Samsung unveils new Galaxy S7

Samsung showed off new Galaxy S7 smartphones featuring upgraded components and the return of a popular feature, in the latest attempt to breathe life into its premium line and wrest ascendancy back from Apple.

The S7 sports a 5.1-inch screen, with a larger 5.5-inch Edge model equipped with the same kind of wraparound display the company debuted last year.

While the new phones look almost identical to the S6 line, Samsung is bringing back a memory-card slot and adding a longer-life battery after the absence of a removable power unit alienated fans last year.

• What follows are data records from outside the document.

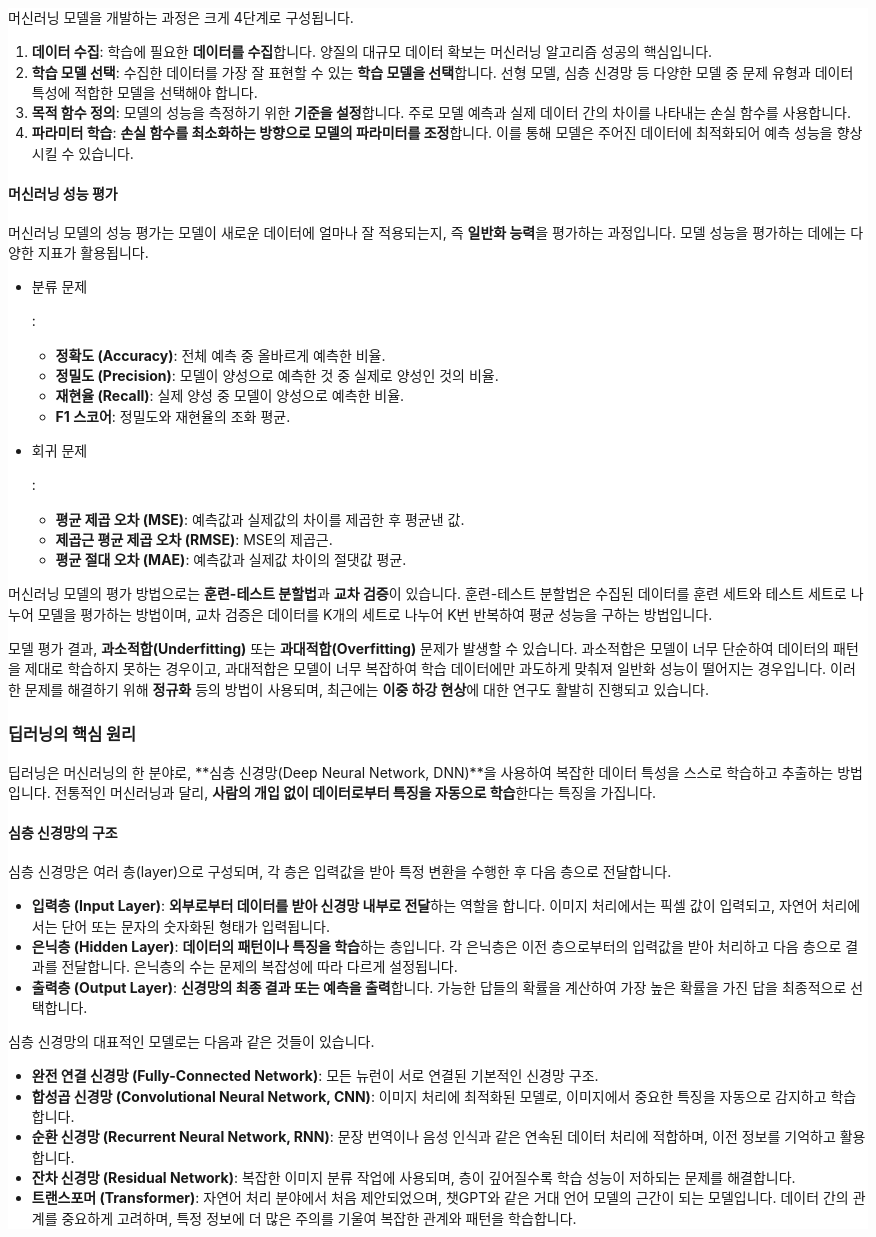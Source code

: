 머신러닝 모델을 개발하는 과정은 크게 4단계로 구성됩니다.

1. **데이터 수집**: 학습에 필요한 **데이터를 수집**합니다. 양질의 대규모 데이터 확보는 머신러닝 알고리즘 성공의 핵심입니다.
2. **학습 모델 선택**: 수집한 데이터를 가장 잘 표현할 수 있는 **학습 모델을 선택**합니다. 선형 모델, 심층 신경망 등 다양한 모델 중 문제 유형과 데이터 특성에 적합한 모델을 선택해야 합니다.
3. **목적 함수 정의**: 모델의 성능을 측정하기 위한 **기준을 설정**합니다. 주로 모델 예측과 실제 데이터 간의 차이를 나타내는 손실 함수를 사용합니다.
4. **파라미터 학습**: **손실 함수를 최소화하는 방향으로 모델의 파라미터를 조정**합니다. 이를 통해 모델은 주어진 데이터에 최적화되어 예측 성능을 향상시킬 수 있습니다.

#### 머신러닝 성능 평가

머신러닝 모델의 성능 평가는 모델이 새로운 데이터에 얼마나 잘 적용되는지, 즉 **일반화 능력**을 평가하는 과정입니다. 모델 성능을 평가하는 데에는 다양한 지표가 활용됩니다.

- 분류 문제

  :

  - **정확도 (Accuracy)**: 전체 예측 중 올바르게 예측한 비율.
  - **정밀도 (Precision)**: 모델이 양성으로 예측한 것 중 실제로 양성인 것의 비율.
  - **재현율 (Recall)**: 실제 양성 중 모델이 양성으로 예측한 비율.
  - **F1 스코어**: 정밀도와 재현율의 조화 평균.

- 회귀 문제

  :

  - **평균 제곱 오차 (MSE)**: 예측값과 실제값의 차이를 제곱한 후 평균낸 값.
  - **제곱근 평균 제곱 오차 (RMSE)**: MSE의 제곱근.
  - **평균 절대 오차 (MAE)**: 예측값과 실제값 차이의 절댓값 평균.

머신러닝 모델의 평가 방법으로는 **훈련-테스트 분할법**과 **교차 검증**이 있습니다. 훈련-테스트 분할법은 수집된 데이터를 훈련 세트와 테스트 세트로 나누어 모델을 평가하는 방법이며, 교차 검증은 데이터를 K개의 세트로 나누어 K번 반복하여 평균 성능을 구하는 방법입니다.

모델 평가 결과, **과소적합(Underfitting)** 또는 **과대적합(Overfitting)** 문제가 발생할 수 있습니다. 과소적합은 모델이 너무 단순하여 데이터의 패턴을 제대로 학습하지 못하는 경우이고, 과대적합은 모델이 너무 복잡하여 학습 데이터에만 과도하게 맞춰져 일반화 성능이 떨어지는 경우입니다. 이러한 문제를 해결하기 위해 **정규화** 등의 방법이 사용되며, 최근에는 **이중 하강 현상**에 대한 연구도 활발히 진행되고 있습니다.

### 딥러닝의 핵심 원리

딥러닝은 머신러닝의 한 분야로, **심층 신경망(Deep Neural Network, DNN)**을 사용하여 복잡한 데이터 특성을 스스로 학습하고 추출하는 방법입니다. 전통적인 머신러닝과 달리, **사람의 개입 없이 데이터로부터 특징을 자동으로 학습**한다는 특징을 가집니다.

#### 심층 신경망의 구조

심층 신경망은 여러 층(layer)으로 구성되며, 각 층은 입력값을 받아 특정 변환을 수행한 후 다음 층으로 전달합니다.

- **입력층 (Input Layer)**: **외부로부터 데이터를 받아 신경망 내부로 전달**하는 역할을 합니다. 이미지 처리에서는 픽셀 값이 입력되고, 자연어 처리에서는 단어 또는 문자의 숫자화된 형태가 입력됩니다.
- **은닉층 (Hidden Layer)**: **데이터의 패턴이나 특징을 학습**하는 층입니다. 각 은닉층은 이전 층으로부터의 입력값을 받아 처리하고 다음 층으로 결과를 전달합니다. 은닉층의 수는 문제의 복잡성에 따라 다르게 설정됩니다.
- **출력층 (Output Layer)**: **신경망의 최종 결과 또는 예측을 출력**합니다. 가능한 답들의 확률을 계산하여 가장 높은 확률을 가진 답을 최종적으로 선택합니다.

심층 신경망의 대표적인 모델로는 다음과 같은 것들이 있습니다.

- **완전 연결 신경망 (Fully-Connected Network)**: 모든 뉴런이 서로 연결된 기본적인 신경망 구조.
- **합성곱 신경망 (Convolutional Neural Network, CNN)**: 이미지 처리에 최적화된 모델로, 이미지에서 중요한 특징을 자동으로 감지하고 학습합니다.
- **순환 신경망 (Recurrent Neural Network, RNN)**: 문장 번역이나 음성 인식과 같은 연속된 데이터 처리에 적합하며, 이전 정보를 기억하고 활용합니다.
- **잔차 신경망 (Residual Network)**: 복잡한 이미지 분류 작업에 사용되며, 층이 깊어질수록 학습 성능이 저하되는 문제를 해결합니다.
- **트랜스포머 (Transformer)**: 자연어 처리 분야에서 처음 제안되었으며, 챗GPT와 같은 거대 언어 모델의 근간이 되는 모델입니다. 데이터 간의 관계를 중요하게 고려하며, 특정 정보에 더 많은 주의를 기울여 복잡한 관계와 패턴을 학습합니다.
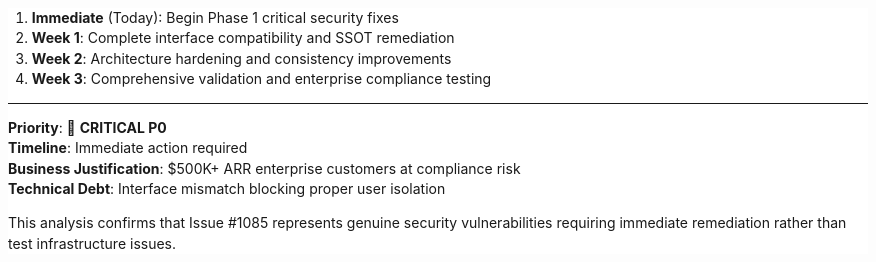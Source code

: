 1. **Immediate** (Today): Begin Phase 1 critical security fixes
2. **Week 1**: Complete interface compatibility and SSOT remediation
3. **Week 2**: Architecture hardening and consistency improvements
4. **Week 3**: Comprehensive validation and enterprise compliance testing

---

**Priority**: 🚨 **CRITICAL P0**  
**Timeline**: Immediate action required  
**Business Justification**: $500K+ ARR enterprise customers at compliance risk  
**Technical Debt**: Interface mismatch blocking proper user isolation  

This analysis confirms that Issue #1085 represents genuine security vulnerabilities requiring immediate remediation rather than test infrastructure issues.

Kiwis can order the phone from today with the phone due to ship to customers on March 11. The S7 will cost $1199 (32GB) while the S7 Edge will cost $1399 (32GB).

Samsung's efforts to win back customers from Apple and Chinese vendors saw it keep the form and shape of last year's models while fixing its shortcomings amid a weakening global market for smartphones.

With earnings sliding and the shares battered by three straight annual declines, South Korea's biggest company needs a hit product after the S6 failed to set the records that had been predicted.

Samsung abandoned removable batteries and a memory card slot from its marquee phone last year as it sought to make its devices thinner and use more premium materials such as metal casings, like Apple does.

The move backfired as it eliminated two key ways in which the company's devices were differentiated from iPhones. Samsung cut prices on the S6 smartphones in July last year, just three months after launch.

The new S7 models are waterproof for as long as 30 minutes in water 1.5m deep and come in gold, silver, white and black.

Realising that the megapixel count alone doesn't necessarily translate to quality images, Samsung is reducing resolution in the new phones to 12 megapixels from 16.

That allows individual pixels on the sensors to be larger, thus capturing more light. The new cameras also allow the camera's aperture to open wider, letting in more light. Together, the shutter needs to stay open for a shorter time, reducing the blurring that sometimes mars indoor and night shots.

Samsung also says its new phones will have a faster focus, which it says will improve performance at low light.

And for the selfie camera, Samsung is turning the screen into a flash, similar to what Apple introduced last year.

Also included is wireless charging and Marshmallow, the latest version of Google's Android operating system.

Samsung is also pushing new peripheral devices, including a spherical camera that can be connected to the S7.

The Gear 360 features two back-to-back fisheye lenses that each can capture a 180-degree image that can be streamed to the S7, earlier S6 models and the Note 5.

Samsung has been offering more wearable or portable electronics products that can be paired with its phones and moving up its product releases as it struggles to keep Apple at bay.